ITV's CEO confirmed its axing on Wednesday morning following widespread calls to bring the programme off air permanently rather than temporarily.
Dame Carolyn McCall said: "Given the gravity of recent events we have decided to end production of The Jeremy Kyle Show."
Mr Collins praised ITV for making the "right decision" but said "that should not be the end of the matter" as he outlined the key questions for an independent review to probe.
News of the inquiry came as more details emerged of Mr Dymond's appearance on The Jeremy Kyle Show.
The 63-year-old took a lie-detector test to convince fiance Jane Callaghan he had not been unfaithful but they split after he failed, it has been reported.
Ms Callaghan told The Sun newspaper: "We got engaged Christmas Day 2017. He was crying, the love was real. He was the most generous and loving person.
"He was quietly struggling and we didn’t know at the time. He cheated on me, I know he did. I can’t forgive but I just want him to be alive."
She praised the show’s team for their after-care efforts, telling the newspaper: "They were brilliant. They were there when he needed help. They were really persistent in offering him help."
Despite Ms Callaghan defending the show and its after-care, ITV CEO Ms McCall admitted "now is the right time for the show to end" after 14 years.
Ms McCall added: "Everyone at ITV's thoughts and sympathies are with the family and friends of Steve Dymond."
- Jeremy Kyle seen for the first time since the show was taken off-air:
The news of the show's axing came amid criticism of the show by politicians and members of the public.
Tory MP Charles Walker, a vice-chairman of the all-party parliamentary group on suicide and self-harm prevention, branded it “cruel television”.
He said: "When you take highly strung - often vulnerable – people, you put them under a huge amount of pressure.
"Yes it makes good television but it also makes for cruel television as well."
Jim Waterson, Media Editor at The Guardian, questions how "ITV will deal with other reality shows".
He said: "The show has been on for 15 years with the same format, doing exactly the same thing with the same treatment of guests.
"So the issue now is how they deal with other reality shows on the network, things like Love Island which is due to return next month and has also had a lot of criticism for how it looks after contestants after they've been on the programme."
Theresa May's official spokesman said Mr Dymond's death highlighted the need for support for guests.
He said: "Broadcasters and production companies have a responsibility for the mental health and well-being of participants and viewers of their programmes.

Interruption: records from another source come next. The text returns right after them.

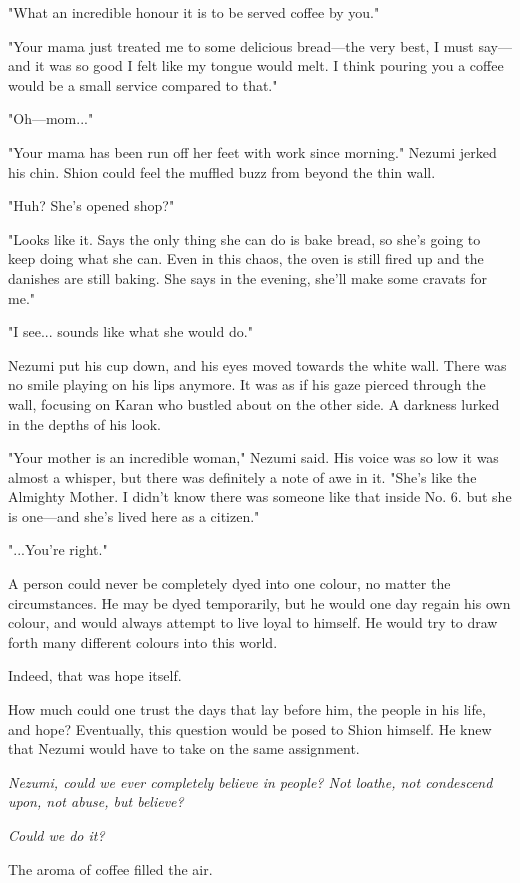 "What an incredible honour it is to be served coffee by you."

"Your mama just treated me to some delicious bread---the very best, I must
say---and it was so good I felt like my tongue would melt. I think pouring
you a coffee would be a small service compared to that."

"Oh---mom..."

"Your mama has been run off her feet with work since morning." Nezumi
jerked his chin. Shion could feel the muffled buzz from beyond the thin
wall.

"Huh? She's opened shop?"

"Looks like it. Says the only thing she can do is bake bread, so she's
going to keep doing what she can. Even in this chaos, the oven is still
fired up and the danishes are still baking. She says in the evening,
she'll make some cravats for me."

"I see... sounds like what she would do."

Nezumi put his cup down, and his eyes moved towards the white wall.
There was no smile playing on his lips anymore. It was as if his gaze
pierced through the wall, focusing on Karan who bustled about on the
other side. A darkness lurked in the depths of his look.

"Your mother is an incredible woman," Nezumi said. His voice was so low
it was almost a whisper, but there was definitely a note of awe in it.
"She's like the Almighty Mother. I didn't know there was someone like
that inside No. 6. but she is one---and she's lived here as a citizen."

"...You're right."

A person could never be completely dyed into one colour, no matter the
circumstances. He may be dyed temporarily, but he would one day regain
his own colour, and would always attempt to live loyal to himself. He
would try to draw forth many different colours into this world.

Indeed, that was hope itself.

How much could one trust the days that lay before him, the people in his
life, and hope? Eventually, this question would be posed to Shion
himself. He knew that Nezumi would have to take on the same assignment.

\emph{Nezumi, could we ever completely believe in people? Not loathe, not
condescend upon, not abuse, but believe?}

\emph{Could we do it?}

The aroma of coffee filled the air.

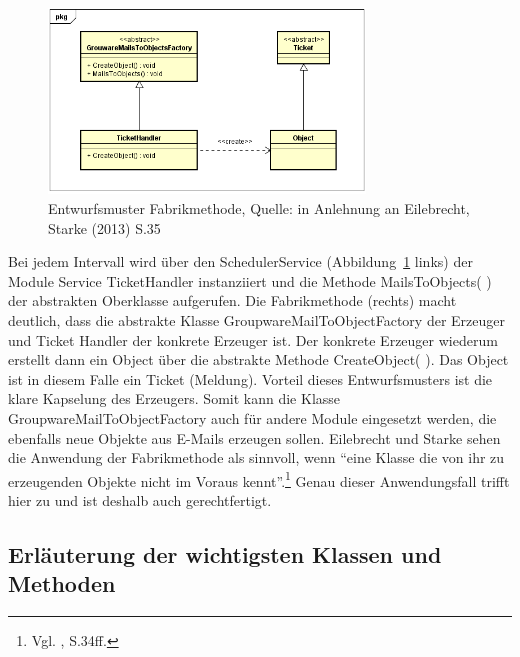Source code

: \begin{figure}[h!]
\centering
\includegraphics[width=0.75\textwidth]{Abbildungen/Entwurfsmuster.png}
	\caption[Entwurfsmuster Fabrikmethode]{Entwurfsmuster Fabrikmethode, Quelle: in Anlehnung an Eilebrecht, Starke (2013) S.35}
	\label{fig:Entwurfsmuster}
\end{figure}

\noindent
Bei jedem Intervall wird über den SchedulerService (Abbildung~\ref{fig:Entwurfsmuster} links) der Module Service TicketHandler instanziiert und die Methode MailsToObjects( ) der abstrakten Oberklasse aufgerufen. Die Fabrikmethode (rechts) macht deutlich, dass die abstrakte Klasse GroupwareMailToObjectFactory der Erzeuger und Ticket Handler der konkrete Erzeuger ist. Der konkrete Erzeuger wiederum erstellt dann ein Object über die abstrakte Methode CreateObject( ). Das Object ist in diesem Falle ein Ticket (Meldung). Vorteil dieses Entwurfsmusters ist die klare Kapselung des Erzeugers. Somit kann die Klasse GroupwareMailToObjectFactory auch für andere Module eingesetzt werden, die ebenfalls neue Objekte aus E-Mails erzeugen sollen. Eilebrecht und Starke sehen die Anwendung der Fabrikmethode als sinnvoll, wenn \enquote{eine Klasse die von ihr zu erzeugenden Objekte nicht im Voraus kennt}.\footnote{Vgl. \citeauthor{PatternsKompakt} \citeyear{PatternsKompakt}, S.34ff.} Genau dieser Anwendungsfall trifft hier zu und ist deshalb auch gerechtfertigt.\\






\subsection{Erläuterung der wichtigsten Klassen und Methoden}



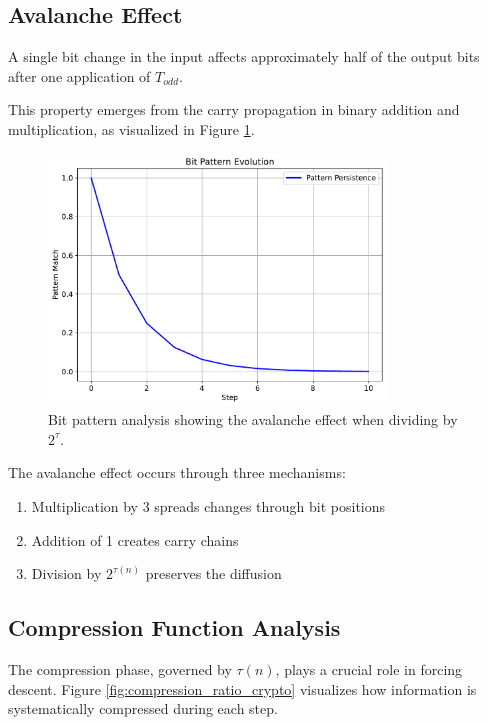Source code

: \subsection{Avalanche Effect}

\begin{theorem}\label{thm:avalanche}
A single bit change in the input affects approximately half of the output bits after one application of $T_{odd}$.
\end{theorem}

This property emerges from the carry propagation in binary addition and multiplication, as visualized in Figure \ref{fig:bit_patterns_crypto}.

\begin{figure}[h]
\centering
\includegraphics[width=0.8\textwidth]{py_visuals/figures/bit_patterns.pdf}
\caption{Bit pattern analysis showing the avalanche effect when dividing by $2^\tau$.}
\label{fig:bit_patterns_crypto}
\end{figure}

The avalanche effect occurs through three mechanisms:
\begin{enumerate}
\item Multiplication by 3 spreads changes through bit positions
\item Addition of 1 creates carry chains
\item Division by $2^{\tau(n)}$ preserves the diffusion
\end{enumerate}

\subsection{Compression Function Analysis}

The compression phase, governed by $\tau(n)$, plays a crucial role in forcing descent. Figure \ref{fig:compression_ratio_crypto} visualizes how information is systematically compressed during each step.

"We are clear they must have appropriate levels of support in place."
Despite being referred to as a "modern day freak show" by many social media users for "exploiting guests", several past guests have spoken out in defence of the programme.
Dee Kelly, who appeared on Benefit Street and went on the celebrity version of the show in February, praised the show and its team for the support provided.
She said: "It was a very positive experience for me and we got a lot of pre-show care as well as after show care.
"You had the producers and the runners and everyone was absolutely brilliant, you'd come in and they were talking to you."
ITV said a review of the episode featuring Mr Dymond is underway and the broadcaster will continue to work with Jeremy Kyle on other projects.